*What the task asks*. Lines to be reproduced exactly: the one that holds "of the doubling" and all those after it through the end of the data. Include no others.

(Beginning of Source data)

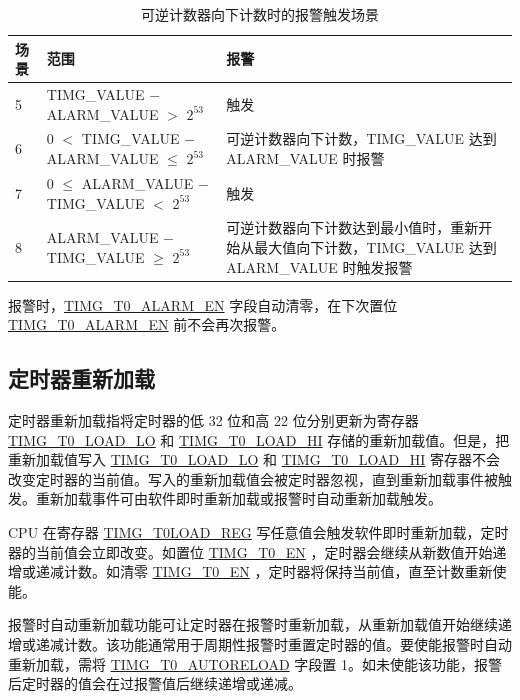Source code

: \documentclass[main\_\_CN.tex]{subfiles}
\begin{document}
\begin{table}[H]
\centering
\caption{可逆计数器向下计数时的报警触发场景}
\label{tab:timg-alarm-generation-down}

\begin{tabular}{|l|l|m{7cm}|}
\hline
\rowcolor{lightgray}
    \textbf{场景} & \textbf{范围} & \textbf{报警} \\\hline
     5 & TIMG\_VALUE $-$ ALARM\_VALUE  $>$ $2^{53}$ & 触发 \\\hline
     6 &  0 $<$ TIMG\_VALUE $-$ ALARM\_VALUE $\leq$ $2^{53}$ & 可逆计数器向下计数，TIMG\_VALUE 达到 ALARM\_VALUE 时报警 \\\hline
     7 & 0 $\leq$ ALARM\_VALUE $-$ TIMG\_VALUE $<$ $2^{53}$ & 触发 \\\hline
     8 & ALARM\_VALUE $-$ TIMG\_VALUE $\geq$ $2^{53}$ & 可逆计数器向下计数达到最小值时，重新开始从最大值向下计数，TIMG\_VALUE 达到 ALARM\_VALUE 时触发报警 \\\hline

\end{tabular}
\end{table}

报警时，\hyperref[fielddesc:TIMGTXALARMEN]{TIMG\_T0\_ALARM\_EN} 字段自动清零，在下次置位 \hyperref[fielddesc:TIMGTXALARMEN]{TIMG\_T0\_ALARM\_EN} 前不会再次报警。

\subsection{定时器重新加载} \label{sec:timg-func-descr-reload}
定时器重新加载指将定时器的低 32 位和高 22 位分别更新为寄存器 \hyperref[fielddesc:TIMGTXLOADLO]{TIMG\_T0\_LOAD\_LO} 和 \hyperref[fielddesc:TIMGTXLOADHI]{TIMG\_T0\_LOAD\_HI} 存储的重新加载值。但是，把重新加载值写入 \hyperref[fielddesc:TIMGTXLOADLO]{TIMG\_T0\_LOAD\_LO} 和 \hyperref[fielddesc:TIMGTXLOADHI]{TIMG\_T0\_LOAD\_HI} 寄存器不会改变定时器的当前值。写入的重新加载值会被定时器忽视，直到重新加载事件被触发。重新加载事件可由软件即时重新加载或报警时自动重新加载触发。

CPU 在寄存器 \hyperref[regdesc:TIMGTXLOADREG]{TIMG\_T0LOAD\_REG} 写任意值会触发软件即时重新加载，定时器的当前值会立即改变。如置位 \hyperref[fielddesc:TIMGTXEN]{TIMG\_T0\_EN} ，定时器会继续从新数值开始递增或递减计数。如清零 \hyperref[fielddesc:TIMGTXEN]{TIMG\_T0\_EN} ，定时器将保持当前值，直至计数重新使能。

报警时自动重新加载功能可让定时器在报警时重新加载，从重新加载值开始继续递增或递减计数。该功能通常用于周期性报警时重置定时器的值。要使能报警时自动重新加载，需将 \hyperref[fielddesc:TIMGTXAUTORELOAD]{TIMG\_T0\_AUTORELOAD} 字段置 1。如未使能该功能，报警后定时器的值会在过报警值后继续递增或递减。
\end{document}
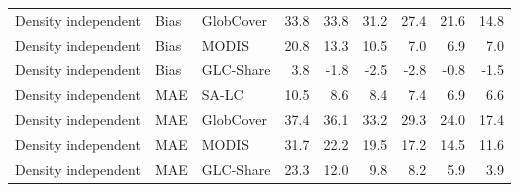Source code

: \begin{longtable}{lllrrrrrr}
  Density independent & Bias & GlobCover & 33.8 & 33.8 & 31.2 & 27.4 & 21.6 & 14.8 \\ 
  Density independent & Bias & MODIS & 20.8 & 13.3 & 10.5 & 7.0 & 6.9 & 7.0 \\ 
  Density independent & Bias & GLC-Share & 3.8 & -1.8 & -2.5 & -2.8 & -0.8 & -1.5 \\ 
  Density independent & MAE & SA-LC & 10.5 & 8.6 & 8.4 & 7.4 & 6.9 & 6.6 \\ 
  Density independent & MAE & GlobCover & 37.4 & 36.1 & 33.2 & 29.3 & 24.0 & 17.4 \\ 
  Density independent & MAE & MODIS & 31.7 & 22.2 & 19.5 & 17.2 & 14.5 & 11.6 \\ 
  Density independent & MAE & GLC-Share & 23.3 & 12.0 & 9.8 & 8.2 & 5.9 & 3.9 \\ 
   \hline
\hline
\end{longtable}
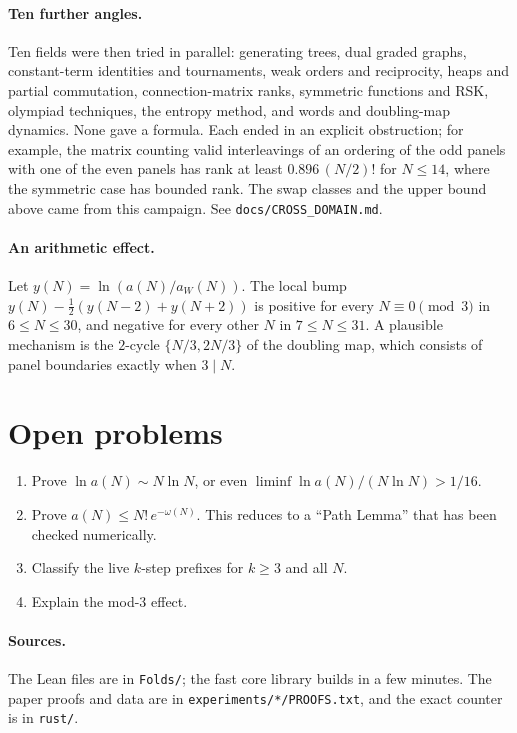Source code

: \documentclass[11pt]{article}
\theoremstyle{definition}
\theoremstyle{remark}
\begin{document}
\paragraph{Ten further angles.}
Ten fields were then tried in parallel: generating trees, dual graded graphs,
constant-term identities and tournaments, weak orders and reciprocity, heaps and partial
commutation, connection-matrix ranks, symmetric functions and RSK, olympiad techniques,
the entropy method, and words and doubling-map dynamics. None gave a formula. Each ended
in an explicit obstruction; for example, the matrix counting valid interleavings of an
ordering of the odd panels with one of the even panels has rank at least
$0.896\,(N/2)!$ for $N\le14$, where the symmetric case has bounded rank. The swap
classes and the upper bound above came from this campaign. See
\texttt{docs/CROSS\_DOMAIN.md}.

\paragraph{An arithmetic effect.}
Let $y(N)=\ln(a(N)/a_W(N))$. The local bump $y(N)-\tfrac12(y(N-2)+y(N+2))$ is positive
for every $N\equiv0\pmod 3$ in $6\le N\le30$, and negative for every other $N$ in
$7\le N\le 31$. A plausible mechanism is the $2$-cycle $\{N/3,2N/3\}$ of the doubling
map, which consists of panel boundaries exactly when $3\mid N$.

\section{Open problems}
\begin{enumerate}
  \item Prove $\ln a(N)\sim N\ln N$, or even $\liminf \ln a(N)/(N\ln N)>1/16$.
  \item Prove $a(N)\le N!\,e^{-\omega(N)}$. This reduces to a ``Path Lemma'' that has
    been checked numerically.
  \item Classify the live $k$-step prefixes for $k\ge3$ and all $N$.
  \item Explain the mod-$3$ effect.
\end{enumerate}

\paragraph{Sources.} The Lean files are in \texttt{Folds/}; the fast core library builds in a few minutes.
The paper proofs and data are in \texttt{experiments/*/PROOFS.txt}, and the exact counter
is in \texttt{rust/}.
\end{document}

(End of Source data)

*Solution to the problem*.
$7\le N\le 31$. A plausible mechanism is the $2$-cycle $\{N/3,2N/3\}$ of the doubling
map, which consists of panel boundaries exactly when $3\mid N$.

\section{Open problems}
\begin{enumerate}
  \item Prove $\ln a(N)\sim N\ln N$, or even $\liminf \ln a(N)/(N\ln N)>1/16$.
  \item Prove $a(N)\le N!\,e^{-\omega(N)}$. This reduces to a ``Path Lemma'' that has
    been checked numerically.
  \item Classify the live $k$-step prefixes for $k\ge3$ and all $N$.
  \item Explain the mod-$3$ effect.
\end{enumerate}

\paragraph{Sources.} The Lean files are in \texttt{Folds/}; the fast core library builds in a few minutes.
The paper proofs and data are in \texttt{experiments/*/PROOFS.txt}, and the exact counter
is in \texttt{rust/}.
\end{document}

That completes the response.